Mgt of septic abortion cont’d Suspect bowel, uterine or vaginal injury if the pt presents with the following; -Cramping/abdominal pain. -rebound tenderness. -abdominal distension -rigid (tense and hard) abdomen. -shoulder pain -nausea and vomiting.

Mgt of septic abortion cont’d:

Mgt of septic abortion cont’d Act fast, take hx & do PE. Give IVF depending on the degree of shock. Take blood for grpg & x-matching, Hb, WBC, platelet count, serum urea & creatinine, endocervical swab for c/s Give IV broad spectrum antibiotics e.g cephalosporins and metronidazole. Evacuate the uterus under GA after initiating antibiotics and resuscitation. Do a laparatomy if injury to internal organs is suspected.

Complications of abortion.:

Complications of abortion. Severe bleeding-anemia-shock-renal failure Sepsis-septicaemia-PID-infertility-ectopic preg. Depression-marital disharmony BT may predispose pt to HIV, hepatitis Perforation of pelvic organs-peritonitis.

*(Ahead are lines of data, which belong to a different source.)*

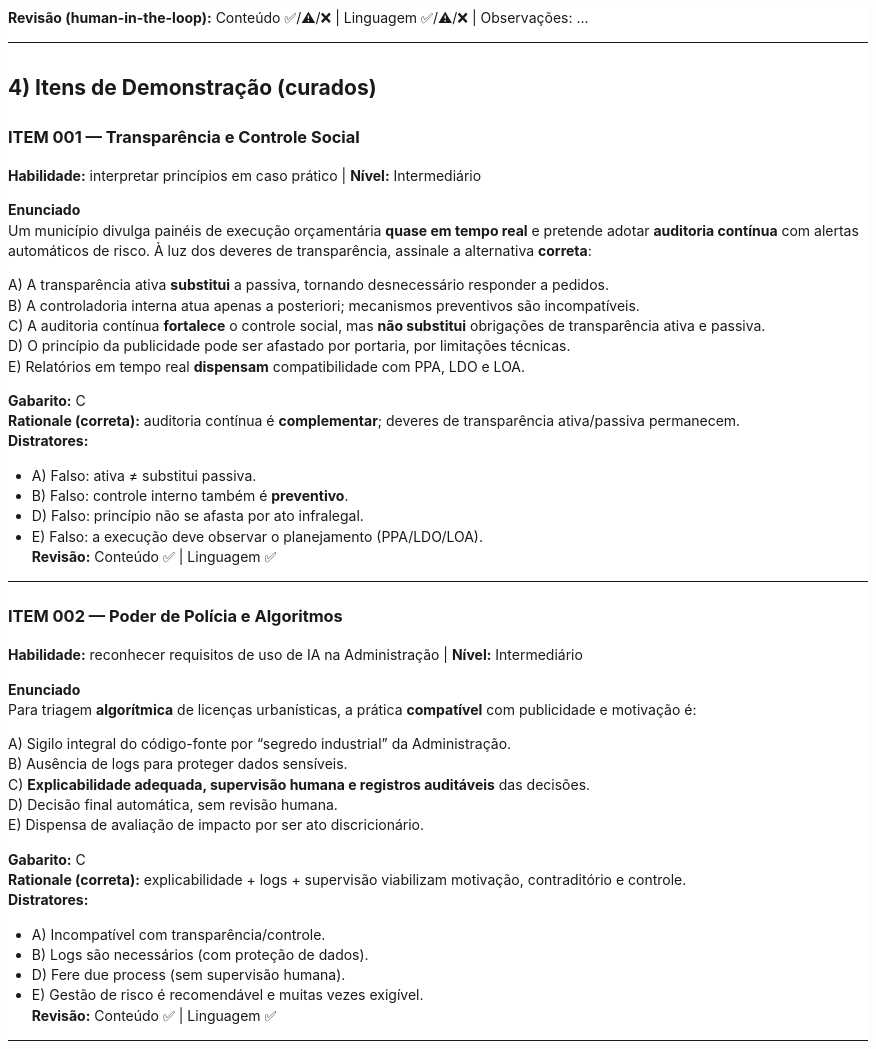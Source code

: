**Revisão (human-in-the-loop):** Conteúdo ✅/⚠️/❌ | Linguagem ✅/⚠️/❌ | Observações: …

---

## 4) Itens de Demonstração (curados)

### ITEM 001 — Transparência e Controle Social
**Habilidade:** interpretar princípios em caso prático | **Nível:** Intermediário

**Enunciado**  
Um município divulga painéis de execução orçamentária **quase em tempo real** e pretende adotar **auditoria contínua** com alertas automáticos de risco. À luz dos deveres de transparência, assinale a alternativa **correta**:

A) A transparência ativa **substitui** a passiva, tornando desnecessário responder a pedidos.  
B) A controladoria interna atua apenas a posteriori; mecanismos preventivos são incompatíveis.  
C) A auditoria contínua **fortalece** o controle social, mas **não substitui** obrigações de transparência ativa e passiva.  
D) O princípio da publicidade pode ser afastado por portaria, por limitações técnicas.  
E) Relatórios em tempo real **dispensam** compatibilidade com PPA, LDO e LOA.

**Gabarito:** C  
**Rationale (correta):** auditoria contínua é **complementar**; deveres de transparência ativa/passiva permanecem.  
**Distratores:**  
- A) Falso: ativa ≠ substitui passiva.  
- B) Falso: controle interno também é **preventivo**.  
- D) Falso: princípio não se afasta por ato infralegal.  
- E) Falso: a execução deve observar o planejamento (PPA/LDO/LOA).  
**Revisão:** Conteúdo ✅ | Linguagem ✅

---

### ITEM 002 — Poder de Polícia e Algoritmos
**Habilidade:** reconhecer requisitos de uso de IA na Administração | **Nível:** Intermediário

**Enunciado**  
Para triagem **algorítmica** de licenças urbanísticas, a prática **compatível** com publicidade e motivação é:

A) Sigilo integral do código-fonte por “segredo industrial” da Administração.  
B) Ausência de logs para proteger dados sensíveis.  
C) **Explicabilidade adequada, supervisão humana e registros auditáveis** das decisões.  
D) Decisão final automática, sem revisão humana.  
E) Dispensa de avaliação de impacto por ser ato discricionário.

**Gabarito:** C  
**Rationale (correta):** explicabilidade + logs + supervisão viabilizam motivação, contraditório e controle.  
**Distratores:**  
- A) Incompatível com transparência/controle.  
- B) Logs são necessários (com proteção de dados).  
- D) Fere due process (sem supervisão humana).  
- E) Gestão de risco é recomendável e muitas vezes exigível.  
**Revisão:** Conteúdo ✅ | Linguagem ✅

---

POSTABORTAL CARE: Importance…………15% of preg are aborted Counseling before discharge on what happened, signs of recovery/complications, resume of menses and intercourse etc Counsel and provide contraception; couple counseling encouraged. Follow up visits – assess recovery, feedback on FP. Discuss on histology results


ECTOPIC PREGNANCY Preg implanted outside the uterine cavity, usually in the fallopian tubes (90%). Internal bleeding occurs when the site of implantation ruptures or tubal abortion occurs. Pts easily die of h’rrge.

Clinical presentation:

Clinical presentation Short period of amenorrhea (6-8wks). Some may have no hx of amenorrhea. LAP, fainting attacks, dizziness, palpitation, scanty PV bleeding, shoulder tip pain. O/E pt presents c moderate to severe palor, low BP, high PR, cold sweats, tender distended abdomen with guarding and rebound tenderness, +ve fluid thrill and shifting dullness

Mgt of ectopic preg.:

Mgt of ectopic preg. IVF – NS or Ringers lactate should be given fast. Take blood for grouping and x-matching Urgent laparatomy to arrest bleeding. Salpingectomy. Auto transfusion or give cross matched blood as necessary. Correct anaemia, give postabortal care.

Slow leaking ruptured ectopic preg:

Slow leaking ruptured ectopic preg May be difficult to diagnose as it may resemble threatened abortion, PID, UTI, twisted ovarian cyst or appendicitis Symptoms & signs of shock may not be there. Confirm dx by ultrasound and perform laparatomy urgently.